Learning to tune a kora is arguably as difficult as learning to play it and many people entranced by the sound while in Africa, buy a konso (traditional hide ring) kora and then find they are unable to keep it in tune once back home, relegating it to an ornamental piece.
– Learn to turn your kora here
Wooden peg and harp peg koras are also used by some players but both can still cause tuning problems in damper climates unless the pegs are made with great skill.
We make machine head koras because they are easier and quicker to tune. We also convert koras, both those with konso rings or pegs, completely replacing the neck with one that has machine heads.
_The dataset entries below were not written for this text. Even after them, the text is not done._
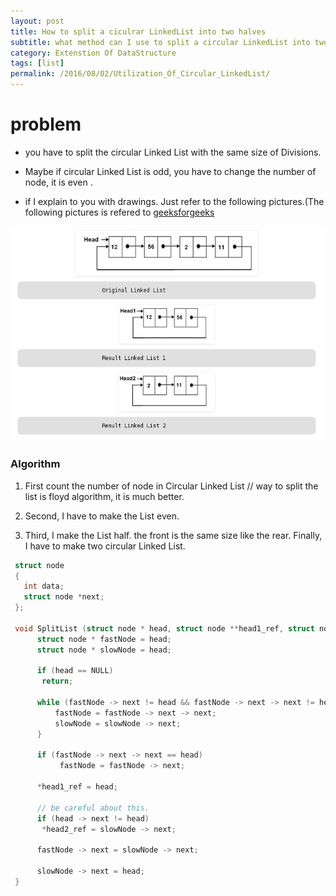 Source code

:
 ```yaml
---
layout: post
title: How to split a ciculrar LinkedList into two halves
subtitle: what method can I use to split a circular LinkedList into two halves ?
category: Extenstion Of DataStructure
tags: [list]
permalink: /2016/08/02/Utilization_Of_Circular_LinkedList/
---
```


# problem 

 - you have to split the circular Linked List with the same size of Divisions. 
 
 - Maybe if circular Linked List is odd, you have to change the number of node, it is even .
 
 - if I explain to you with drawings. Just refer to the following pictures.(The following pictures is refered to [geeksforgeeks](http://www.geeksforgeeks.org/split-a-circular-linked-list-into-two-halves/)
 
 ![](/img/Image/CodingInterview/ExtensionOfDataStructure/2016-08-02-Utilization_Of_Circular_LinkedList/Split_a_Circular_Linked_List_into_two_halves.png) 

### Algorithm

 1. First count the number of node in Circular Linked List // way to split the list is floyd algorithm, it is much better. 
 
 2. Second, I have to make the List even. 
 
 3. Third, I make the List half. the front is the same size like the rear. Finally, I have to make two circular Linked List.

```c
 struct node 
 {
   int data;
   struct node *next;
 };
 
 void SplitList (struct node * head, struct node **head1_ref, struct node **head2_ref) {
      struct node * fastNode = head;
      struct node * slowNode = head;
      
      if (head == NULL)
       return;
      
      while (fastNode -> next != head && fastNode -> next -> next != head) {
          fastNode = fastNode -> next -> next;
          slowNode = slowNode -> next;
      }
      
      if (fastNode -> next -> next == head)
           fastNode = fastNode -> next;
        
      *head1_ref = head;
      
      // be careful about this. 
      if (head -> next != head)
       *head2_ref = slowNode -> next;
      
      fastNode -> next = slowNode -> next;
    
      slowNode -> next = head;
 }
```
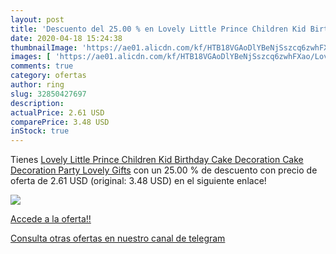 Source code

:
 ```yaml
---
layout: post
title: 'Descuento del 25.00 % en Lovely Little Prince Children Kid Birthd'
date: 2020-04-18 15:24:38
thumbnailImage: 'https://ae01.alicdn.com/kf/HTB18VGAoDlYBeNjSszcq6zwhFXao/Lovely-Little-Prince-Children-Kid-Birthday-Cake-Decoration-Cake-Decoration-Party-Lovely-Gifts.jpg_350x350._SL200_.jpg'
images: [ 'https://ae01.alicdn.com/kf/HTB18VGAoDlYBeNjSszcq6zwhFXao/Lovely-Little-Prince-Children-Kid-Birthday-Cake-Decoration-Cake-Decoration-Party-Lovely-Gifts.jpg_350x350._SL200_.jpg' ]
comments: true
category: ofertas
author: ring
slug: 32850427697
description:
actualPrice: 2.61 USD
comparePrice: 3.48 USD
inStock: true
---
```


Tienes [Lovely Little Prince Children Kid Birthday Cake Decoration Cake Decoration Party Lovely Gifts](https://www.amazon.com/dp/32850427697/?tag=redken08-20) con un 25.00 % de descuento con precio de oferta de 2.61 USD (original: 3.48 USD) en el siguiente enlace!

[![](https://ae01.alicdn.com/kf/HTB18VGAoDlYBeNjSszcq6zwhFXao/Lovely-Little-Prince-Children-Kid-Birthday-Cake-Decoration-Cake-Decoration-Party-Lovely-Gifts.jpg_350x350._SL200_.jpg)](https://www.amazon.com/dp/32850427697/?tag=redken08-20)

[Accede a la oferta!!](https://www.amazon.com/dp/32850427697/?tag=redken08-20)

[Consulta otras ofertas en nuestro canal de telegram](https://t.me/s/ofertas25)
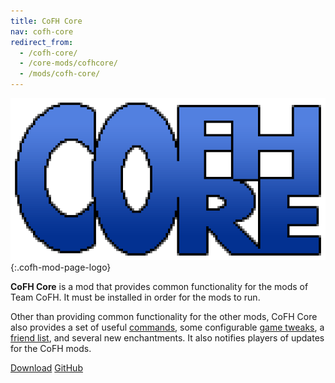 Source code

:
 ```yaml
---
title: CoFH Core
nav: cofh-core
redirect_from:
  - /cofh-core/
  - /core-mods/cofhcore/
  - /mods/cofh-core/
---
```


![CoFH Core logo](/assets/images/modlogos/cofh-core.png){:.cofh-mod-page-logo}


**CoFH Core** is a mod that provides common functionality for the mods of Team
CoFH. It must be installed in order for the mods to run.

Other than providing common functionality for the other mods, CoFH Core also
provides a set of useful [commands](/docs/cofh-core-commands/), some
configurable [game tweaks](/docs/cofh-core-tweaks/), a [friend
list](/docs/friend-list/), and several new enchantments. It also notifies
players of updates for the CoFH mods.


<div class="uk-margin-top uk-button-group">
    <a class="uk-button uk-button-large uk-button-success uk-text-bold" href="/downloads/">Download</a>
    <a class="uk-button uk-button-large" href="https://github.com/CoFH/CoFHCore">GitHub</a>
</div>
A traditional konso kora takes serious determination to learn and tuning it is a completely separate skill to playing. However, the hide rings do offer the player more flexibility and total control over the pitch as they can alter the length of each string. Machine-head kora strings are fixed and this gives it a relatively limited range of sound in comparison. To adjust the pitch of a string on a machine-head kora by more than two tones, you would need to change strings completely, lighter or heavier accordingly. Our koras, which are normally tuned to F, could be tuned up as high as an A in major scale but that may put some of the lighter strings under strain.
The tuning system here and that of most kora players, particularly those who play with other musicians, now tend to use western scales. This type of a regularised system as it were, isn’t really necessary for kora playing and wasn’t traditionally employed. It is something that has developed as the kora has become more widespread and used as an accompaniment.
You can tune your kora to any scale you like as there are no rules or traditional written music.